Saturday, 30 March 2013

Over to you...

A month has passed and I've explored a tiny corner of the vast world maths from a playful perspective. But I'm more interested in other people's maths stories.

What did you hate about maths and what did you love? Who were the best maths teachers and who were the worst and why?

What kind of clock face would you design?

How would you represent the number 4? Would you knit it, crochet it or make a mosaic?

It's over to you...

Friday, 29 March 2013

Representing odd numbers



My next line of enquiry took me to the 5 times table. I experience 5 very differently from 4. As I mentioned in my previous blog entry 'Numbers are beautiful', to me 5 is yellow/orange, sparky and alive. I thought for a while how I could represent 5 as a shape and a star immediately seemed appropriate (obviously one with 5 points) so I printed and cut out 10 yellow stars and arranged them in different ways. A pyramid of 10 stars, to me, perfectly represents the 5 times table. As the numbers grow, the shape expands from one star  ever outwards, representing the expansive, extrovert nature of 5. I created some pictures, below. You'll see that in each picture I've replaced some of the yellow stars with white ones to show products of the 5 times table, for example 6 white stars represents 6 x 5, a 'trapezium shaped' group of 4 stars represents 4 x 5, and so on.

What I like about this arrangement is that it represents 10 x 5, the final product of the 5 times table but at the same time all the products of the 5 times table can be represented, depending on how the stars are arranged.


1 x 5 = 5


6 x 5 = 30



4 x 5 = 20





Representing even numbers

In the past few weeks I have been exploring times tables. We roll them off parrot fashion:

1 x 4 = 4
2 x 4 = 8
3 x 4 = 12

and so on, but these black symbols are hard to learn. After exploring the Slavonic abacus I wondered if there was another way of experiencing them; actually viewing them as tangible, physical products rather than marks on the page.

My explorations started with the four times table and my attempt to express it pictorially resulted in a trip to Foyles where I bought a copy of the 'Geometrix Colouring Book' by Jennifer Lynn Bishop - a bit of a gem. I  was immediately drawn to the Mandala design on the front cover which shows a series of squares, growing ever larger and overlaid on top of each other. To me a square perfectly represents 4 (it has 4 corners) and therefore two squares, one inside the other represent 8, and so on. My rather crude attempt to represent the 4 times table is shown below (sorry the pencils weren't up to it). In a corner of each of the squares I've shown the  number of times 4 has been multiplied and in the opposite corner I've shown the product. In fact I could probably have got away without showing the product as the square grows by one 'layer' each time, for example 2 x 4 is represented by a square with two layers, 3 x 4 with three layers, and so on. Each square is coloured in shades of red which to me captures what 4 looks like to me (synaesthetically).
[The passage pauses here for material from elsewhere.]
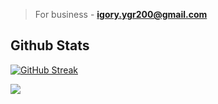 > For business - **igory.ygr200@gmail.com**

## Github Stats
[![GitHub Streak](https://github-readme-streak-stats.herokuapp.com/?user=Blueberryy&theme=prussian)](https://git.io/streak-stats)

![](https://komarev.com/ghpvc/?username=Blueberryy)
A second bit of colouring took me on another journey though I'm not sure what to make of this picture or really whether this line of enquiry is worth following, but I thought I'd share it anyway. This time I arranged the products of the 2, 4, 6 and 8 times tables in a grid. Each coloured square represents 'one', for example '10' is shown as 10 yellow squares split into two lots of five, arranged in a right angle. Alongside the 2 x table square, the products of the 4, 6 and 8 times tables are shown where they overlap with the 2 times table. Naturally, each band shows at wider intervals, the bigger the number. Each number has been coloured the way I see it synaesthetically. I don't think this really worked - it looks confusing close up but somehow it's strangely pleasing at a distance!
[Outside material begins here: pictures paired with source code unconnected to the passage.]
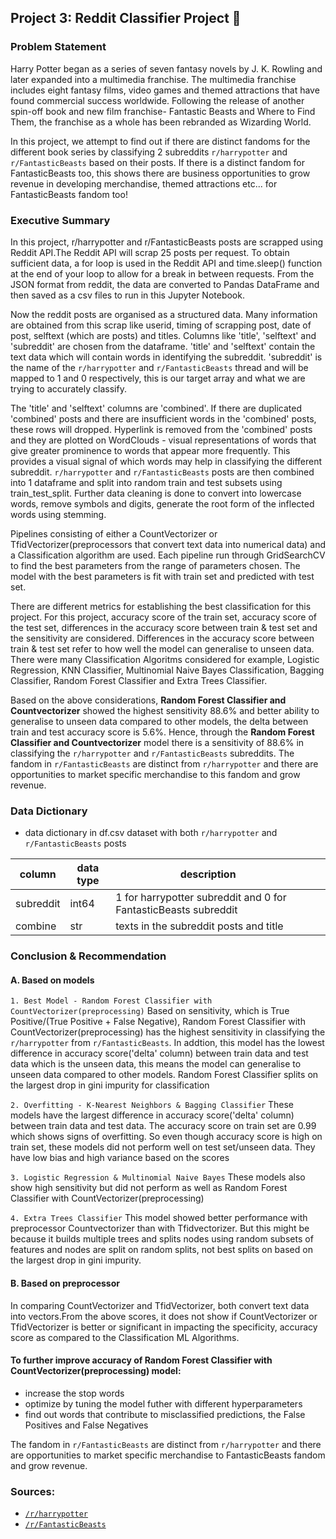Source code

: ## Project 3: Reddit Classifier Project 🧙

### Problem Statement 
Harry Potter began as a series of seven fantasy novels by J. K. Rowling and later expanded into a multimedia franchise. The multimedia franchise includes eight fantasy films, video games and themed attractions that have found commercial success worldwide. Following the release of another spin-off book and new film franchise- Fantastic Beasts and Where to Find Them, the franchise as a whole has been rebranded as Wizarding World.

In this project, we attempt to find out if there are distinct fandoms for the different book series by classifying 2 subreddits `r/harrypotter` and `r/FantasticBeasts` based on their posts. If there is a distinct fandom for FantasticBeasts too, this shows there are business opportunities to grow revenue in developing merchandise, themed attractions etc... for FantasticBeasts fandom too!

### Executive Summary 
In this project, r/harrypotter and r/FantasticBeasts posts are scrapped using Reddit API.The Reddit API will scrap 25 posts per request. To obtain sufficient data, a for loop is used in the Reddit API and time.sleep() function at the end of your loop to allow for a break in between requests. From the JSON format from reddit, the data are converted to Pandas DataFrame and then saved as a csv files to run in this Jupyter Notebook.

Now the reddit posts are organised as a structured data. Many information are obtained from this scrap like userid, timing of scrapping post, date of post, selftext (which are posts) and titles. Columns like 'title', 'selftext' and 'subreddit' are chosen from the dataframe. 'title' and 'selftext' contain the text data which will contain words in identifying the subreddit. 'subreddit' is the name of the `r/harrypotter` and `r/FantasticBeasts` thread and will be mapped to 1 and 0 respectively, this is our target array and what we are trying to accurately classify.

The 'title' and 'selftext' columns are 'combined'. If there are duplicated 'combined' posts and there are insufficient words in the 'combined' posts, these rows will dropped. Hyperlink is removed from the 'combined' posts and they are plotted on WordClouds - visual representations of words that give greater prominence to words that appear more frequently. This provides a visual signal of which words may help in classifying the different subreddit. `r/harrypotter` and `r/FantasticBeasts` posts are then combined into 1 dataframe and split into random train and test subsets using train_test_split. Further data cleaning is done to convert into lowercase words, remove symbols and digits, generate the root form of the inflected words using stemming.

Pipelines consisting of either a CountVectorizer or TfidVectorizer(preprocessors that convert text data into numerical data) and a Classification algorithm are used. Each pipeline run through GridSearchCV to find the best parameters from the range of parameters chosen. The model with the best parameters is fit with train set and predicted with test set.

There are different metrics for establishing the best classification for this project. For this project, accuracy score of the train set, accuracy score of the test set, differences in the accuracy score between train & test set and the sensitivity are considered. Differences in the accuracy score between train & test set refer to how well the model can generalise to unseen data. There were many Classification Algoritms considered for example, Logistic Regression, KNN Classifier, Multinomial Naive Bayes Classification, Bagging Classifier, Random Forest Classifier and Extra Trees Classifier.

Based on the above considerations, **Random Forest Classifier and Countvectorizer** showed the highest sensitivity 88.6% and better ability to generalise to unseen data compared to other models, the delta between train and test accuracy score is 5.6%. Hence, through the **Random Forest Classifier and Countvectorizer** model there is a sensitivity of 88.6% in classifying the `r/harrypotter` and `r/FantasticBeasts` subreddits. The fandom in `r/FantasticBeasts` are distinct from `r/harrypotter` and there are opportunities to market specific merchandise to this fandom and grow revenue.

### Data Dictionary 
* data dictionary in df.csv dataset with both `r/harrypotter` and `r/FantasticBeasts` posts

|column   | data type  | description  | ||
|---|---|---|---|---|
| subreddit  | int64  | 1 for harrypotter subreddit and 0 for FantasticBeasts subreddit |  || 
| combine  |  str |  texts in the subreddit posts and title | ||

### Conclusion &  Recommendation 

#### A. Based on models

`1. Best Model - Random Forest Classifier with CountVectorizer(preprocessing)`
Based on sensitivity, which is True Positive/(True Positive + False Negative), Random Forest Classifier with CountVectorizer(preprocessing) has the highest sensitivity in classifying the `r/harrypotter` from `r/FantasticBeasts`.
In addtion, this model has the lowest difference in accuracy score('delta' column) between train data and test data which is the unseen data, this means the model can generalise to unseen data compared to other models.
Random Forest Classifier splits on the largest drop in gini impurity for classification

`2. Overfitting - K-Nearest Neighbors & Bagging Classifier`
These models have the largest difference in accuracy score('delta' column) between train data and test data.
The accuracy score on train set are 0.99 which shows signs of overfitting. So even though accuracy score is high on train set, these models did not perform well on test set/unseen data.
They have low bias and high variance based on the scores

`3. Logistic Regression & Multinomial Naive Bayes`
These models also show high sensitivity but did not perform as well as Random Forest Classifier with CountVectorizer(preprocessing)

`4. Extra Trees Classifier`
This model showed better performance with preprocessor Countvectorizer than with Tfidvectorizer. But this might be because it builds multiple trees and splits nodes using random subsets of features and nodes are split on random splits, not best splits on based on the largest drop in gini impurity.

#### B. Based on preprocessor
In comparing CountVectorizer and TfidVectorizer, both convert text data into vectors.From the above scores, it does not show if CountVectorizer or TfidVectorizer is better or significant in impacting the specificity, accuracy score as compared to the Classification ML Algorithms.


#### To further improve accuracy of **Random Forest Classifier with CountVectorizer(preprocessing)** model:
- increase the stop words
- optimize by tuning the model futher with different hyperparameters
- find out words that contribute to misclassified predictions, the False Positives and False Negatives

The fandom in `r/FantasticBeasts` are distinct from `r/harrypotter` and there are opportunities to market specific merchandise to FantasticBeasts fandom and grow revenue.

### Sources:
 - [`/r/harrypotter`](https://www.reddit.com/r/harrypotter)
 - [`/r/FantasticBeasts`](https://www.reddit.com/r/FantasticBeasts)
And finally a bit of fun... Part of the four times table crudely drawn by me in paintbox. The products of 4, along with the colours they represent, are shown in the bottom left hand corner.




Sunday, 24 March 2013

Numbers are beautiful

In my first post I described how at school I had imagined that numbers were 'dry' and 'pointless' entities but I have only recently become aware that it's not how I really experience them at all. I have a type of sensory perception called synaesthesia (see the wikipedia entry for more information http://en.wikipedia.org/wiki/Synesthesia) and an aspect of this is perceiving numbers as having personalities and colours. In my mind numbers are quite delicious and fun:
  • 2 is blue, cuddly, solid, stable, loving and female, 
  • 3 is a vibrant orange/yellow, very physical and gregarious and male 
  • 4 is a deep red/maroon, male and very rigid and conservative 
  • 5 is a similar colour to 3 and also very gregarious but in chatty, hyperactive way rather than in the physical way that 3 is. It is also androgynous. 
  • 6 is similar to 2 and is also blue and female, very kind and sensible but not cuddly and more aloof 
  • 7 green and male and an oddball - a thinker - part scientist and part magician  
  • 8 is male and shares similar qualities to 4, and is the father of 4 (its also maroon) but is much more aggressive and ambitious with the attributes of a businessman
  • 9 is androgynous and a very soft pale brown. It is peace-loving and very benign and spiritual 
If I'd shared the above with Pythagorus 2000 years ago or more, I might not have been viewed as particularly unusual. Pythagorus believed that numbers represented the very essence of spiritual truths and some claim that he was the originator of numerology. I'm not sure I have a view on numerology and it can hardly be described as 'maths' in today's terms, but reading at the descriptions above, I can see certain patterns. 'Sensible, conservative' numbers are even and all 'gregarious' or 'more unusual numbers' are odd. 4 and 8 had similar 'personalities' and 4 is a factor of 8. Four is quite literally square as a square has four corners. Five can be represented as a star shape with five points.   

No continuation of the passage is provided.